Step 5 Resizing and moving

***NOTE*** I always make a copy of a photo layer before altering it in any way. Just make sure that the photo layer is active in the Layers Palette and then press Ctrl+J.

{figure 5a} With the copy layer active in the Layers Palette, click on the eye next to the original photo layer beneath.

To resize the photo, press Ctrl+T. (Press Ctrl+minus once or twice if part of the bounding box is hidden.)

{figure 5b} Users of PSE4 and previous, while holding the SHIFT key (this is VERY important to constrain the proportions!), drag a corner of the photo in.

PSE5 users please note: INSTEAD of using the shift key, you may check the "constrain proportions" box that appears at the top. Holding shift will NOT work to constrain proportions while that box is checked, so choose one option or the other- not both.

If you make any mistake, just click Edit>Undo in the top Menu Bar or Ctrl+Z.

If you decide you want to make changes to the photo layer later on, simply drag the copy layer to the trash can icon, make another copy by pressing Ctrl J, and start over.

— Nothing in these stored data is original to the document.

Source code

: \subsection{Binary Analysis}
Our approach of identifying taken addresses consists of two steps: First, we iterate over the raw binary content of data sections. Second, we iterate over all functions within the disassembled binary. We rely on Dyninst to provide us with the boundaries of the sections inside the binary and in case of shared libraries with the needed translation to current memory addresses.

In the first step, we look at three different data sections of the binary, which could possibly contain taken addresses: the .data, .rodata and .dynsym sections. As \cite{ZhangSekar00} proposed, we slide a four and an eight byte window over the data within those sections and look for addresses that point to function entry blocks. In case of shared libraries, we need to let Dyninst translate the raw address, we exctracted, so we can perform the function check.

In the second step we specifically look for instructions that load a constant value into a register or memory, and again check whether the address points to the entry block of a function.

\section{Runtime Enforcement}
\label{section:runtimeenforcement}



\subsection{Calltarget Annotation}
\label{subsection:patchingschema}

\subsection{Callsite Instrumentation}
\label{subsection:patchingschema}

{figure 5c} Move the photo by positioning the cursor inside the bounding box and dragging it where you want it to be. (You may continue resizing if you want to.) Click the checkmark that appears at the bottom of the photo (or in the options bar for previous PSE versions) or press Enter when finished.

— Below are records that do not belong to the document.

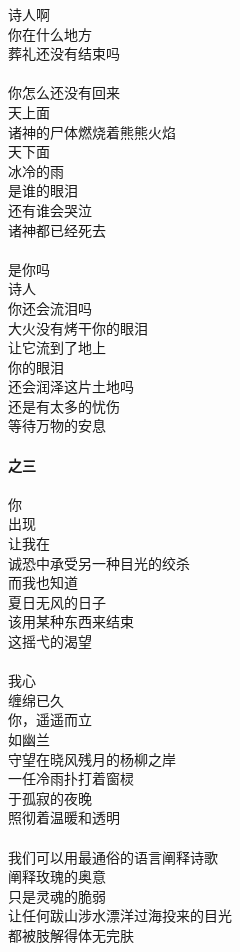 诗人啊\\
你在什么地方\\
葬礼还没有结束吗\\
\\
你怎么还没有回来\\
天上面\\
诸神的尸体燃烧着熊熊火焰\\
天下面\\
冰冷的雨\\
是谁的眼泪\\
还有谁会哭泣\\
诸神都已经死去\\
\\
是你吗\\
诗人\\
你还会流泪吗\\
大火没有烤干你的眼泪\\
让它流到了地上\\
你的眼泪\\
还会润泽这片土地吗\\
还是有太多的忧伤\\
等待万物的安息\\
\\
\textbf{之三}\\
\\
你\\
出现\\
让我在\\
诚恐中承受另一种目光的绞杀\\
而我也知道\\
夏日无风的日子\\
该用某种东西来结束\\
这摇弋的渴望\\
\\
我心\\
缠绵已久\\
你，遥遥而立\\
如幽兰\\
守望在晓风残月的杨柳之岸\\
一任冷雨扑打着窗棂\\
于孤寂的夜晚\\
照彻着温暖和透明\\
\\
我们可以用最通俗的语言阐释诗歌\\
阐释玫瑰的奥意\\
只是灵魂的脆弱\\
让任何跋山涉水漂洋过海投来的目光\\
都被肢解得体无完肤\\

Continue to move all items until they look similar to this example.

1. Be sure that the Move Tool (V) is selected when you want to move something.

2. Be sure that the layer you want to move is active in the Layers Palette. Here I have the "Auto Select Layer" box checked at the top. (Otherwise you may Ctrl+click on an item in your actual layout and the layer will become active.)

3. Press Ctrl+S often to continue saving your changes!

Step 6 Adding drop shadows

Ctrl+plus until you are up to 25% (close to printing size- depending on the size of your monitor). The size is shown in the bottom left hand corner of your screen.

{figure 6a} With your photo layer selected, click on the arrow next to Artwork and Effects in the Palette Bin to open it back up again.

{figure 6b} Click on the middle icon as shown here.

{figure 6c} In the left dropdown menu choose Layer Styles. In the right dropdown menu choose Drop Shadows.

{figure 6d} Double-click on Low.

{figure 6e} To adjust the shadow, double-click on the sunburst icon in the Layers Palette.

{figure 6f} Don't be afraid to play with the setttings. You will want to vary them according to how light or dark your photo and background are. Be careful not to make the shadows too big or your elements and photo will look like they are floating! For the look here, adjust values as shown. Click OK.

{figure 6g} The easiest way to copy a drop shadow from one layer to another (for just a couple of layers) is this:
Hold onto the Alt key while dragging the sunburst icon from one layer to the next.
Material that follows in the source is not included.